_EXERCISE INPUTS_.
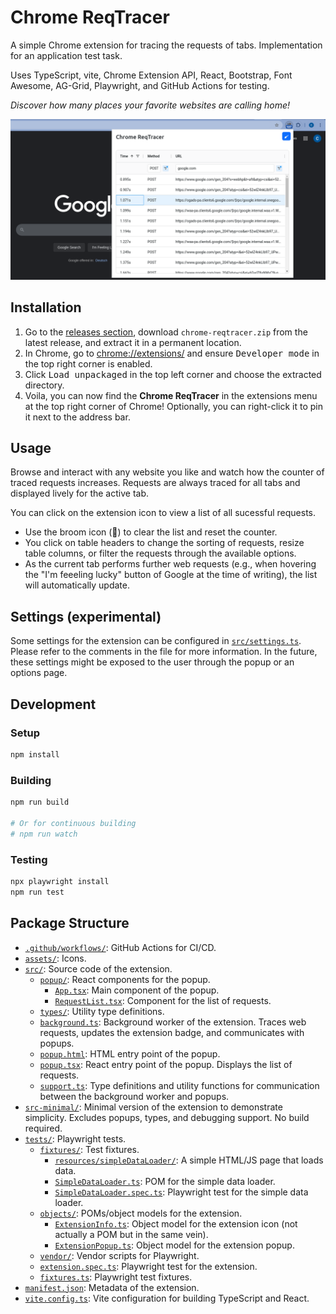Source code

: # Chrome ReqTracer

A simple Chrome extension for tracing the requests of tabs. Implementation for an application test task.

Uses TypeScript, vite, Chrome Extension API, React, Bootstrap, Font Awesome, AG-Grid, Playwright, and GitHub Actions for testing.

*Discover how many places your favorite websites are calling home!* 

![screenshot.png](screenshot.png)

## Installation

1. Go to the [releases section](https://github.com/LinqLover/chrome-reqtracer/releases), download `chrome-reqtracer.zip` from the latest release, and extract it in a permanent location.
2. In Chrome, go to [chrome://extensions/](chrome://extensions/) and ensure <kbd>Developer mode</kbd> in the top right corner is enabled.
3. Click <kbd>Load unpackaged</kbd> in the top left corner and choose the extracted directory.
4. Voila, you can now find the **Chrome ReqTracer** in the extensions menu at the top right corner of Chrome! Optionally, you can right-click it to pin it next to the address bar.

## Usage

Browse and interact with any website you like and watch how the counter of traced requests increases. Requests are always traced for all tabs and displayed lively for the active tab.

You can click on the extension icon to view a list of all sucessful requests.

- Use the broom icon (🧹) to clear the list and reset the counter.
- You click on table headers to change the sorting of requests, resize table columns, or filter the requests through the available options.
- As the current tab performs further web requests (e.g., when hovering the "I'm feeeling lucky" button of Google at the time of writing), the list will automatically update.

## Settings (experimental)

Some settings for the extension can be configured in [`src/settings.ts`](./src/settings.ts). Please refer to the comments in the file for more information. In the future, these settings might be exposed to the user through the popup or an options page.

## Development

### Setup

```bash
npm install
```

### Building

```bash
npm run build

# Or for continuous building
# npm run watch
```

### Testing

```bash
npx playwright install
npm run test
```

## Package Structure

- [`.github/workflows/`](./.github/workflows/): GitHub Actions for CI/CD.
- [`assets/`](./assets/): Icons.
- [`src/`](./src/): Source code of the extension.
    - [`popup/`](./src/popup/): React components for the popup.
      - [`App.tsx`](./src/popup/App.tsx): Main component of the popup.
      - [`RequestList.tsx`](./src/popup/RequestList.tsx): Component for the list of requests.
	- [`types/`](./src/types/): Utility type definitions.
	- [`background.ts`](./src/background.ts): Background worker of the extension. Traces web requests, updates the extension badge, and communicates with popups.
	- [`popup.html`](./src/popup.html): HTML entry point of the popup.
	- [`popup.tsx`](./src/popup.tsx): React entry point of the popup. Displays the list of requests.
	- [`support.ts`](./src/support.ts): Type definitions and utility functions for communication between the background worker and popups.
- [`src-minimal/`](./src-minimal/): Minimal version of the extension to demonstrate simplicity. Excludes popups, types, and debugging support. No build required.
- [`tests/`](./tests/): Playwright tests.
	- [`fixtures/`](./tests/fixtures/): Test fixtures.
		- [`resources/simpleDataLoader/`](./tests/fixtures/resources/simpleDataLoader/): A simple HTML/JS page that loads data.
		- [`SimpleDataLoader.ts`](./tests/fixtures/SimpleDataLoader.ts): POM for the simple data loader.
		- [`SimpleDataLoader.spec.ts`](./tests/fixtures/SimpleDataLoader.spec.ts): Playwright test for the simple data loader.
	- [`objects/`](./tests/objects/): POMs/object models for the extension.
		- [`ExtensionInfo.ts`](./tests/objects/ExtensionInfo.ts): Object model for the extension icon (not actually a POM but in the same vein).
		- [`ExtensionPopup.ts`](./tests/objects/ExtensionPopup.ts): Object model for the extension popup.
	- [`vendor/`](./tests/vendor/): Vendor scripts for Playwright.
	- [`extension.spec.ts`](./tests/extension.spec.ts): Playwright test for the extension.
	- [`fixtures.ts`](./tests/fixtures.ts): Playwright test fixtures.
- [`manifest.json`](./manifest.json): Metadata of the extension.
- [`vite.config.ts`](./vite.config.ts): Vite configuration for building TypeScript and React.
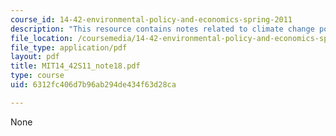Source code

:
 ```yaml
---
course_id: 14-42-environmental-policy-and-economics-spring-2011
description: "This resource contains notes related to climate change policy.\r\n"
file_location: /coursemedia/14-42-environmental-policy-and-economics-spring-2011/6312fc406d7b96ab294de434f63d28ca_MIT14_42S11_note18.pdf
file_type: application/pdf
layout: pdf
title: MIT14_42S11_note18.pdf
type: course
uid: 6312fc406d7b96ab294de434f63d28ca

---
```

None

_WORK TASK_.
Each entry should come back exactly as written, with its pictures omitted.

_REPLY TO THE TASK_.
Source code

: # Chrome ReqTracer

A simple Chrome extension for tracing the requests of tabs. Implementation for an application test task.

Uses TypeScript, vite, Chrome Extension API, React, Bootstrap, Font Awesome, AG-Grid, Playwright, and GitHub Actions for testing.

*Discover how many places your favorite websites are calling home!* 

![screenshot.png](screenshot.png)

## Installation

1. Go to the [releases section](https://github.com/LinqLover/chrome-reqtracer/releases), download `chrome-reqtracer.zip` from the latest release, and extract it in a permanent location.
2. In Chrome, go to [chrome://extensions/](chrome://extensions/) and ensure <kbd>Developer mode</kbd> in the top right corner is enabled.
3. Click <kbd>Load unpackaged</kbd> in the top left corner and choose the extracted directory.
4. Voila, you can now find the **Chrome ReqTracer** in the extensions menu at the top right corner of Chrome! Optionally, you can right-click it to pin it next to the address bar.

## Usage

Browse and interact with any website you like and watch how the counter of traced requests increases. Requests are always traced for all tabs and displayed lively for the active tab.

You can click on the extension icon to view a list of all sucessful requests.

- Use the broom icon (🧹) to clear the list and reset the counter.
- You click on table headers to change the sorting of requests, resize table columns, or filter the requests through the available options.
- As the current tab performs further web requests (e.g., when hovering the "I'm feeeling lucky" button of Google at the time of writing), the list will automatically update.

## Settings (experimental)

Some settings for the extension can be configured in [`src/settings.ts`](./src/settings.ts). Please refer to the comments in the file for more information. In the future, these settings might be exposed to the user through the popup or an options page.

## Development

### Setup

```bash
npm install
```

### Building

```bash
npm run build

# Or for continuous building
# npm run watch
```

### Testing

```bash
npx playwright install
npm run test
```

## Package Structure

- [`.github/workflows/`](./.github/workflows/): GitHub Actions for CI/CD.
- [`assets/`](./assets/): Icons.
- [`src/`](./src/): Source code of the extension.
    - [`popup/`](./src/popup/): React components for the popup.
      - [`App.tsx`](./src/popup/App.tsx): Main component of the popup.
      - [`RequestList.tsx`](./src/popup/RequestList.tsx): Component for the list of requests.
	- [`types/`](./src/types/): Utility type definitions.
	- [`background.ts`](./src/background.ts): Background worker of the extension. Traces web requests, updates the extension badge, and communicates with popups.
	- [`popup.html`](./src/popup.html): HTML entry point of the popup.
	- [`popup.tsx`](./src/popup.tsx): React entry point of the popup. Displays the list of requests.
	- [`support.ts`](./src/support.ts): Type definitions and utility functions for communication between the background worker and popups.
- [`src-minimal/`](./src-minimal/): Minimal version of the extension to demonstrate simplicity. Excludes popups, types, and debugging support. No build required.
- [`tests/`](./tests/): Playwright tests.
	- [`fixtures/`](./tests/fixtures/): Test fixtures.
		- [`resources/simpleDataLoader/`](./tests/fixtures/resources/simpleDataLoader/): A simple HTML/JS page that loads data.
		- [`SimpleDataLoader.ts`](./tests/fixtures/SimpleDataLoader.ts): POM for the simple data loader.
		- [`SimpleDataLoader.spec.ts`](./tests/fixtures/SimpleDataLoader.spec.ts): Playwright test for the simple data loader.
	- [`objects/`](./tests/objects/): POMs/object models for the extension.
		- [`ExtensionInfo.ts`](./tests/objects/ExtensionInfo.ts): Object model for the extension icon (not actually a POM but in the same vein).
		- [`ExtensionPopup.ts`](./tests/objects/ExtensionPopup.ts): Object model for the extension popup.
	- [`vendor/`](./tests/vendor/): Vendor scripts for Playwright.
	- [`extension.spec.ts`](./tests/extension.spec.ts): Playwright test for the extension.
	- [`fixtures.ts`](./tests/fixtures.ts): Playwright test fixtures.
- [`manifest.json`](./manifest.json): Metadata of the extension.
- [`vite.config.ts`](./vite.config.ts): Vite configuration for building TypeScript and React.
Source code

:
 ```yaml
---
course_id: 14-42-environmental-policy-and-economics-spring-2011
description: "This resource contains notes related to climate change policy.\r\n"
file_location: /coursemedia/14-42-environmental-policy-and-economics-spring-2011/6312fc406d7b96ab294de434f63d28ca_MIT14_42S11_note18.pdf
file_type: application/pdf
layout: pdf
title: MIT14_42S11_note18.pdf
type: course
uid: 6312fc406d7b96ab294de434f63d28ca

---
```

None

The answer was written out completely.